Ein kaum merkliches Lächeln schlüpfte um ihre Lippen; sie bog sich über den Brunnen und rückte das Brett mit dem überströmenden Krug aus dem Bereich der Rinne.

„Ich glaube, Ihnen schon gesagt zu haben, daß ich gar nicht im Stande bin, irgend etwas ohne ihr Mitwissen zu thun,“ antwortete sie, ihrer augenblicklichen Beschäftigung zugewendet.

„Ja, das haben Sie gesagt,“ bestätigte er. „Und es ist ja auch ganz natürlich, daß Ihr Fräulein ein solches Geheimniß patronisirt. Ist doch die Intrigue das Lieblingsspiel dieser Damen, und kann es einmal nicht in herrschaftlichen Salons sein, nun, dann nimmt man auch mit einer niedrigeren Sphäre vorlieb, lediglich aus Lust an der Sache. Ich kenne diese stille Maulwurfsarbeit im Schooße der Familie – ich kenne sie. Natürlich arbeiten sie am liebsten für sich selbst. Sie scheinen nichts zu hören, nichts zu sehen, saugen aber förmlich mit allen Poren die kleinen und großen Familiengeheimnisse in sich ein. Man hört nicht, wie und wo sie den Fuß aufsetzen, aber sie setzen ihn auf – das steht fest – und erklimmen meisterhaft Staffel um Staffel, bis sie plötzlich obenauf sitzen, die Demüthigen, die Uebersehenen, und vor den Augen einer verrathenen Braut oder denen der Töchter eines verwittweten Vaters den Rahm abschöpfen. Sollte die Kammerjungfer, die Vertraute der Gouvernante im Hause des Generals von Guseck gar nichts davon zu erzählen wissen?“

Das Mädchen stand noch halb abgewendet am Brunnen.

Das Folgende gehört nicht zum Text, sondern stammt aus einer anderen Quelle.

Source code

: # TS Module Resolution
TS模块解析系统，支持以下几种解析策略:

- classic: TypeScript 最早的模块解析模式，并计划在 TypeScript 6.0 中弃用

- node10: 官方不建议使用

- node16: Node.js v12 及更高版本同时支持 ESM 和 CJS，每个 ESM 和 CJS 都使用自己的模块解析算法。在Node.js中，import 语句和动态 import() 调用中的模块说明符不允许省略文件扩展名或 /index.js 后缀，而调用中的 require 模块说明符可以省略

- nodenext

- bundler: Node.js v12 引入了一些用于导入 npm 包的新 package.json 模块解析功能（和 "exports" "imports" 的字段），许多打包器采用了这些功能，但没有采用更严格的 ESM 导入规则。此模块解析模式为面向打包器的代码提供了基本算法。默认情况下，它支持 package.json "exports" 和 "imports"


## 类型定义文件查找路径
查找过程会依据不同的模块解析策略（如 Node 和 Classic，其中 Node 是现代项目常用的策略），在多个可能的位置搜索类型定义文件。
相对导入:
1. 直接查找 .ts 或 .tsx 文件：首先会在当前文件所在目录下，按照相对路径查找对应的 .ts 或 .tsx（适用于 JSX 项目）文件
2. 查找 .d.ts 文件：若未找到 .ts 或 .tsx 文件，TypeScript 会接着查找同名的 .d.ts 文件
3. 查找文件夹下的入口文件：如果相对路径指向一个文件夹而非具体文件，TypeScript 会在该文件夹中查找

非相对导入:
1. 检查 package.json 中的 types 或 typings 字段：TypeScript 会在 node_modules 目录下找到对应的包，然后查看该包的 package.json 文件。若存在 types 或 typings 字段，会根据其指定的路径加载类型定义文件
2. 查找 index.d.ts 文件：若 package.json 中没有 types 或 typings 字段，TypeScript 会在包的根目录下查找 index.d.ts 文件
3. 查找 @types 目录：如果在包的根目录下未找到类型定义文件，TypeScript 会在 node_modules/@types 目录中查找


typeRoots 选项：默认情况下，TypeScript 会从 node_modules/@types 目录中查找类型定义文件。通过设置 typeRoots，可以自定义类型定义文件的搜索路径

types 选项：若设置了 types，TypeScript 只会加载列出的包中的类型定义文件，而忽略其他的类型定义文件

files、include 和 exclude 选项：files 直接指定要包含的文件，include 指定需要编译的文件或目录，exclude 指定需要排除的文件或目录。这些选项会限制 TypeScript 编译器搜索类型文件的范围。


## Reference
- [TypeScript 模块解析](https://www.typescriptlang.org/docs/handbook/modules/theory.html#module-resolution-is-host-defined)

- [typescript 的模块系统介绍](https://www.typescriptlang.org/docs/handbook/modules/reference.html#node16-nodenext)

Sie hatte einmal die Hände gehoben, um sie dann gefaltet wieder sinken zu lassen, und nun sah sie zurück, aber nicht mit dem erregten Blick des Verletztseins, den er an ihr kannte; es sprachen nur schmerzliches Erstaunen und schwerer Vorwurf aus den braunen Augen, die sie langsam zu ihm aufschlug, während sie gepreßt sagte: „Der verwittwete General von Guseck hatte einen erwachsenen Sohn und eine siebenzehnjährige Tochter, die Braut war. Sie Alle haben zu der Gouvernante der jüngeren Kinder vertrauend und hochachtungsvoll gestanden, als gehöre sie zu ihnen. Und ich weiß, daß die Gouvernante dieses Vertrauen nie, auch nicht mit dem leisestein selbstsüchtigen Gedanken gemißbraucht hat. Ich weiß es am besten; ich will die Hand darauf in’s Feuer legen.“

„Ei ja, das fehlte noch,“ unterbrach er sie herb auflachend.

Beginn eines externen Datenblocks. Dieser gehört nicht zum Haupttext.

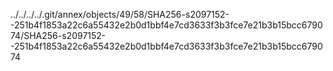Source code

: ../../../../.git/annex/objects/49/58/SHA256-s2097152--251b4f1853a22c6a55432e2b0d1bbf4e7cd3633f3b3fce7e21b3b15bcc679074/SHA256-s2097152--251b4f1853a22c6a55432e2b0d1bbf4e7cd3633f3b3fce7e21b3b15bcc679074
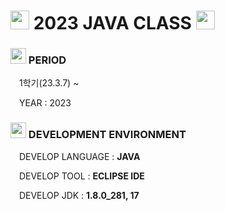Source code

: <h1> <img src = "https://cdn-icons-png.flaticon.com/512/1146/1146303.png" width = "30" height = "30" > 2023 JAVA CLASS <img src = "https://cdn-icons-png.flaticon.com/512/1146/1146303.png" width = "30" height = "30" > </h1>

<h3> <img src = "https://cdn-icons-png.flaticon.com/512/6597/6597133.png" width = "25" height = "25" > PERIOD </h3>
<p> <img src = "https://cdn-icons-png.flaticon.com/512/520/520459.png" width = "10" height = "10"> 1학기(23.3.7) ~ </p>
<p> <img src = "https://cdn-icons-png.flaticon.com/512/520/520459.png" width = "10" height = "10"> YEAR : 2023 </p>

<h3> <img src = "https://cdn-icons-png.flaticon.com/512/1557/1557167.png" width = "25" height = "25"> DEVELOPMENT ENVIRONMENT </h3>
<p> <img src = "https://cdn-icons-png.flaticon.com/512/520/520459.png" width = "10" height = "10"> DEVELOP LANGUAGE : <strong> JAVA </strong> </p>
<p> <img src = "https://cdn-icons-png.flaticon.com/512/520/520459.png" width = "10" height = "10"> DEVELOP TOOL : <strong> ECLIPSE IDE </strong> </p>
<p> <img src = "https://cdn-icons-png.flaticon.com/512/520/520459.png" width = "10" height = "10"> DEVELOP JDK : <strong> 1.8.0_281, 17 </strong> </p>
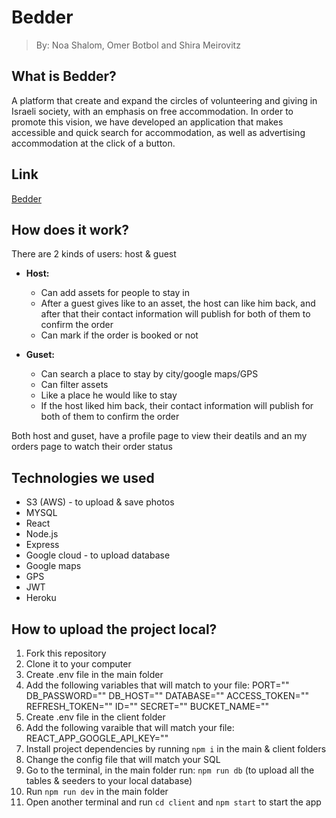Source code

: # Bedder
> By: Noa Shalom, Omer Botbol and Shira Meirovitz

## What is Bedder?
A platform that create and expand the circles of volunteering and giving in Israeli society,
with an emphasis on free accommodation. In order to promote this
vision, we have developed an application that makes accessible and
quick search for accommodation, as well as advertising accommodation
at the click of a button.

## Link
[Bedder](https://serene-depths-29374.herokuapp.com/)

## How does it work?
There are 2 kinds of users: host & guest
- **Host:** 
    - Can add assets for people to stay in
    - After a guest gives like to an asset, the host can like him back, and after that their contact information will publish for both of them to confirm the order
    - Can mark if the order is booked or not

- **Guset:**
   - Can search a place to stay by city/google maps/GPS
   - Can filter assets
   - Like a place he would like to stay
   - If the host liked him back, their contact information will publish for both of them to confirm the order
   
Both host and guset, have a profile page to view their deatils and an my orders page to watch their order status

## Technologies we used
- S3 (AWS) - to upload & save photos
- MYSQL
- React
- Node.js
- Express
- Google cloud - to upload database
- Google maps
- GPS
- JWT
- Heroku

## How to upload the project local?
1. Fork this repository
2. Clone it to your computer
3. Create .env file in the main folder
4. Add the following variables that will match to your file:
PORT=""
DB_PASSWORD=""
DB_HOST=""
DATABASE=""
ACCESS_TOKEN=""
REFRESH_TOKEN=""
ID=""
SECRET=""
BUCKET_NAME=""
5. Create .env file in the client folder
6. Add the following varaible that will match your file: REACT_APP_GOOGLE_API_KEY=""
7. Install project dependencies by running `npm i` in the main & client folders
8. Change the config file that will match your SQL
9. Go to the terminal, in the main folder run: `npm run db` (to upload all the tables & seeders to your local database)
10. Run `npm run dev` in the main folder
11. Open another terminal and run `cd client` and `npm start` to start the app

„Die arme, hartgearbeitete Hand da auch noch in’s Feuer legen für diese geborene Selbstsucht! … Sind Sie nicht mitgeschleppt [108] worden in die Einöde, in Noth und Mangel hinein, damit der Verwöhnten die Pflege und Bedienung nicht fehle? Die alte Frau auf dem Vorwerk sagt selbst, daß Sie zu der harten Feldarbeit nicht erzogen sind, und nun sind Sie gezwungen, sich diesen schweren Dienstleistungen zu unterziehen, weil Ihre vergötterte Dame sonst schwerlich – Etwas zu essen haben würde.“

Sie schüttelte lebhaft den Kopf und biß sich mit den kleinen weißen Zähnen auf die Unterlippe. Es war, als kämpfe sie mit Gewalt eine Entgegnung nieder, während ihre Augen einen Moment in unbezwinglichem Humor aufleuchteten.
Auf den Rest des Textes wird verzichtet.